_ABOUT THIS TASK_.
Search the records for the string "ligt" and copy every line in which it appears.

_DATASET RECORDS_.
● ● ● ● ●

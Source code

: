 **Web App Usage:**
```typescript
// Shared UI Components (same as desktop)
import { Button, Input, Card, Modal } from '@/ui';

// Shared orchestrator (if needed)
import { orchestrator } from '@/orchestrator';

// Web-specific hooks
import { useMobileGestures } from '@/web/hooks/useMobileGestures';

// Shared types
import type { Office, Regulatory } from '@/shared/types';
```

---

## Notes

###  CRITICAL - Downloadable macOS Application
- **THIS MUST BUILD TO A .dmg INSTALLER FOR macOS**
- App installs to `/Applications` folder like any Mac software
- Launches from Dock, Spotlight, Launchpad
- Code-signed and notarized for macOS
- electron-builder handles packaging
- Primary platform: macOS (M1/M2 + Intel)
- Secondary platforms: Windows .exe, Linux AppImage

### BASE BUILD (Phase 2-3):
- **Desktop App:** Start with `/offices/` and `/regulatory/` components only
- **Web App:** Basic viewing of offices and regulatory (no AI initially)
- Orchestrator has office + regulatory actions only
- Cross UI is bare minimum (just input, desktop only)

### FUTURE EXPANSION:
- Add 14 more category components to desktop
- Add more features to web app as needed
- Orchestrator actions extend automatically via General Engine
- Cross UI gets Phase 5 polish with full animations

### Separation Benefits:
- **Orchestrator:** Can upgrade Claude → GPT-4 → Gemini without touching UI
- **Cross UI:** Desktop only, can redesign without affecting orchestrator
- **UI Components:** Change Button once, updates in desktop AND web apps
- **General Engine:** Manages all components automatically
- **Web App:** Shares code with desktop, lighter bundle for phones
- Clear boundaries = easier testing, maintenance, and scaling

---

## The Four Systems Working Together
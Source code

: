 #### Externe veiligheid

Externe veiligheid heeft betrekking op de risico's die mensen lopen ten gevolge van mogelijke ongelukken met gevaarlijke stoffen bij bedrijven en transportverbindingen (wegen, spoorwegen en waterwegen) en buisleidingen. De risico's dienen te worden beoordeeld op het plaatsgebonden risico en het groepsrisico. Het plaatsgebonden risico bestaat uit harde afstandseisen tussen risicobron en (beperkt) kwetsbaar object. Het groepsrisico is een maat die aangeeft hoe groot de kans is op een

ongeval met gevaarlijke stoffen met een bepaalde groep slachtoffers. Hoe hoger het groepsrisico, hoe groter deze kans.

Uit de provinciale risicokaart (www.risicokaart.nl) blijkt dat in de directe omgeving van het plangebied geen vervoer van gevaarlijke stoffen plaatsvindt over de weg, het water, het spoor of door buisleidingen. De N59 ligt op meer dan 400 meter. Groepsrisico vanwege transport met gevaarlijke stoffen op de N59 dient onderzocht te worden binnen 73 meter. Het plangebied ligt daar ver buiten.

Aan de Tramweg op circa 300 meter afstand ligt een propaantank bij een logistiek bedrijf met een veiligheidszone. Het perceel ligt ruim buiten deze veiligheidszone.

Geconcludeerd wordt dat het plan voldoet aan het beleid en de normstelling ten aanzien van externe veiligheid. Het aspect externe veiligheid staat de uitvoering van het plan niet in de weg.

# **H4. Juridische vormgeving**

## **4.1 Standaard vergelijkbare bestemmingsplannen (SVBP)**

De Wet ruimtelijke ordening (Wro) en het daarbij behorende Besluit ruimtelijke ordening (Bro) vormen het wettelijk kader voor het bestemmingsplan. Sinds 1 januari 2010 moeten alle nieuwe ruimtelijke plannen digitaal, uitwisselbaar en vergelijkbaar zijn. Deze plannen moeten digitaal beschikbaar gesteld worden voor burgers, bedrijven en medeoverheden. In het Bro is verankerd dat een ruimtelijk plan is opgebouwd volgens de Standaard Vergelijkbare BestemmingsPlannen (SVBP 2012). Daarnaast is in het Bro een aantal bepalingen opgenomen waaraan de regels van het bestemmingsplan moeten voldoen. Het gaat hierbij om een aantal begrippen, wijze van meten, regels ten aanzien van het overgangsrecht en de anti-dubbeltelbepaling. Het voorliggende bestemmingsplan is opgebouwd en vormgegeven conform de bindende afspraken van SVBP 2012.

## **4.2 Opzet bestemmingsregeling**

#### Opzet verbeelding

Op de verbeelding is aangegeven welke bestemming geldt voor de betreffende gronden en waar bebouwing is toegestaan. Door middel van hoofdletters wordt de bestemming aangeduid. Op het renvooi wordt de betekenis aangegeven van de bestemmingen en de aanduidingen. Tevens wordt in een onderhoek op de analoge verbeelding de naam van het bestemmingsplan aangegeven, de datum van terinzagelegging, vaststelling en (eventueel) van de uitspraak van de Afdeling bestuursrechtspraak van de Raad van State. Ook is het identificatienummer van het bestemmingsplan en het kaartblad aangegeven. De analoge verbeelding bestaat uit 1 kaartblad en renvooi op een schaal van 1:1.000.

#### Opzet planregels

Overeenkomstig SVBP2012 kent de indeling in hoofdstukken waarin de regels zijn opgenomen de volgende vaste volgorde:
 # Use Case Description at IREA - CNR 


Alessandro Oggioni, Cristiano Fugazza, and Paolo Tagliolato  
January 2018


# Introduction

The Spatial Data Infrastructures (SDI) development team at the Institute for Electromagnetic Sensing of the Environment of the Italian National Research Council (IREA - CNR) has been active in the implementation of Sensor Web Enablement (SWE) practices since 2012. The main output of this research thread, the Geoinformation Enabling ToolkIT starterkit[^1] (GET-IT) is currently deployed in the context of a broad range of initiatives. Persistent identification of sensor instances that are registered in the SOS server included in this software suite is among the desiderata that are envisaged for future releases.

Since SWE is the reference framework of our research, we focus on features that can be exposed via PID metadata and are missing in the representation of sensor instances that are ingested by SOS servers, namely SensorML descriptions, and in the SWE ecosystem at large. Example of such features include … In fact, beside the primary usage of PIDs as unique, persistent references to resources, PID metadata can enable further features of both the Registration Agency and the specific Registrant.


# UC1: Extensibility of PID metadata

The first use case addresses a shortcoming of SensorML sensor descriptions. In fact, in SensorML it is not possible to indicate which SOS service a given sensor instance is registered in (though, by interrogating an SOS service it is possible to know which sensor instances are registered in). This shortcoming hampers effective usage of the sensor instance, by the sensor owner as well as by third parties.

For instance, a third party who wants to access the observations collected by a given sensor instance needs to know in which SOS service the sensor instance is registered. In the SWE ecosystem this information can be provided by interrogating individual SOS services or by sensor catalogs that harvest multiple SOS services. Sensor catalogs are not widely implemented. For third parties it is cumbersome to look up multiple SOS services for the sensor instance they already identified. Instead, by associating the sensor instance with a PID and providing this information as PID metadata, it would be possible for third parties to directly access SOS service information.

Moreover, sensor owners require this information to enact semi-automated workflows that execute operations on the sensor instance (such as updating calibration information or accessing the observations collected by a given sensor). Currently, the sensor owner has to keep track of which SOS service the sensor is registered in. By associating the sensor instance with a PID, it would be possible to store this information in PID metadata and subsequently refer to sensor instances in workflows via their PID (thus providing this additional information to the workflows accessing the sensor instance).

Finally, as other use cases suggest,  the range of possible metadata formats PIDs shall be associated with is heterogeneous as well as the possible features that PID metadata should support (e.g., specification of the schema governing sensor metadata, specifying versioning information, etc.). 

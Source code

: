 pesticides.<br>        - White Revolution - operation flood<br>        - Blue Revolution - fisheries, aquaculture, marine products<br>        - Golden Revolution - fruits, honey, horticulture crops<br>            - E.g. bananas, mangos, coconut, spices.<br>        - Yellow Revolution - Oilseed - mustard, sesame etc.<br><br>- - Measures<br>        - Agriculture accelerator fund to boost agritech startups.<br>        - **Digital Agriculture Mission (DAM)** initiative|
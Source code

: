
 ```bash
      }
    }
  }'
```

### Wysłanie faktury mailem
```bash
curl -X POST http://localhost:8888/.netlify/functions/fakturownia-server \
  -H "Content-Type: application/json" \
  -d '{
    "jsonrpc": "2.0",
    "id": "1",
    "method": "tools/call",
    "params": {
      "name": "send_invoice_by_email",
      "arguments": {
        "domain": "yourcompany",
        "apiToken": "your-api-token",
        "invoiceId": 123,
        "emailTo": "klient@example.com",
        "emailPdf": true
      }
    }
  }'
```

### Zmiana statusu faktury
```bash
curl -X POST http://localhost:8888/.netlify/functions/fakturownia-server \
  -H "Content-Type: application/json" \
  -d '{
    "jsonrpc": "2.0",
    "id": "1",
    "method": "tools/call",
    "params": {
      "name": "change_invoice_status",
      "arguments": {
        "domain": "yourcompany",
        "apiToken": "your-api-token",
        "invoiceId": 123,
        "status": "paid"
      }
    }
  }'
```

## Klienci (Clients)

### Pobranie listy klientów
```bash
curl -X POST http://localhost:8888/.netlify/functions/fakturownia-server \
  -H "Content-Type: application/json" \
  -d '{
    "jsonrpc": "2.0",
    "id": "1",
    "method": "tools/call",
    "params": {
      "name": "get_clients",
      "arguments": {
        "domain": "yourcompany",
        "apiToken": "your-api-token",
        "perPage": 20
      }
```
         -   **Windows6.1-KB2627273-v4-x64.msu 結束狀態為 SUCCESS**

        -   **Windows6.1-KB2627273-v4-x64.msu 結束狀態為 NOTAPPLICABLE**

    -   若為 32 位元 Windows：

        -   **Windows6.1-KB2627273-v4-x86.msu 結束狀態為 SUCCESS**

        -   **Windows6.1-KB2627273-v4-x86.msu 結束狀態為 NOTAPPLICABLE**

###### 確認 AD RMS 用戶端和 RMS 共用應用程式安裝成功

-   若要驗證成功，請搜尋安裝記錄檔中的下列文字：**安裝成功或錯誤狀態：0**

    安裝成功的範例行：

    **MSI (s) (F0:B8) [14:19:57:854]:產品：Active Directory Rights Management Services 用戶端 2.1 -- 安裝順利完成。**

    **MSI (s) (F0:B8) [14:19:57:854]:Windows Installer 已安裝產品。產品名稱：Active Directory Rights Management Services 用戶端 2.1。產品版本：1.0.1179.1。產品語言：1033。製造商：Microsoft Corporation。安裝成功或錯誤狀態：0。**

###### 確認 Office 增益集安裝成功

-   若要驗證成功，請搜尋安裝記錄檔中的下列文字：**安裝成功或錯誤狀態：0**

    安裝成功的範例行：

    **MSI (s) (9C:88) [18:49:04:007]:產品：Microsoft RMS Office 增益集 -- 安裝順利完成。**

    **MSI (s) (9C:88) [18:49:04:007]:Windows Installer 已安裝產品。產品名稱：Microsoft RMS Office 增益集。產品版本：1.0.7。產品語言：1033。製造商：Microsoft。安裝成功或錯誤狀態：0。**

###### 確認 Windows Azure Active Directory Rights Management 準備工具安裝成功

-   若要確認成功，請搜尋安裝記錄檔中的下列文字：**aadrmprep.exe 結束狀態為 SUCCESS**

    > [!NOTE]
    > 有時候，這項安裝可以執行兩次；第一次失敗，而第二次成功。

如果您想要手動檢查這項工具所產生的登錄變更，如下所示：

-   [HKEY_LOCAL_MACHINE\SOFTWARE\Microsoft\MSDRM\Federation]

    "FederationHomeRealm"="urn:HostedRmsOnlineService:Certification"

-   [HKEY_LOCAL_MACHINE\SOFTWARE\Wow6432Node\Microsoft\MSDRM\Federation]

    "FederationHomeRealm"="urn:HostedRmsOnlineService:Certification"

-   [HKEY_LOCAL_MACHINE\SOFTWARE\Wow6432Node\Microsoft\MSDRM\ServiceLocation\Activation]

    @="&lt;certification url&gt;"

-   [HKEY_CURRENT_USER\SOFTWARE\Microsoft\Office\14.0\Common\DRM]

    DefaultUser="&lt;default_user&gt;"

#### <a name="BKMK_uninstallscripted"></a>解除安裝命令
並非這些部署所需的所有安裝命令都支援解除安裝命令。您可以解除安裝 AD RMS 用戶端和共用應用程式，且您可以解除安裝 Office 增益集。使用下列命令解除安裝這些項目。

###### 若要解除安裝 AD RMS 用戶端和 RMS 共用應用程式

● ● ● ● ●

_OUTPUT OF THE EXERCISE_.
Uit de provinciale risicokaart (www.risicokaart.nl) blijkt dat in de directe omgeving van het plangebied geen vervoer van gevaarlijke stoffen plaatsvindt over de weg, het water, het spoor of door buisleidingen. De N59 ligt op meer dan 400 meter. Groepsrisico vanwege transport met gevaarlijke stoffen op de N59 dient onderzocht te worden binnen 73 meter. Het plangebied ligt daar ver buiten.
Aan de Tramweg op circa 300 meter afstand ligt een propaantank bij een logistiek bedrijf met een veiligheidszone. Het perceel ligt ruim buiten deze veiligheidszone.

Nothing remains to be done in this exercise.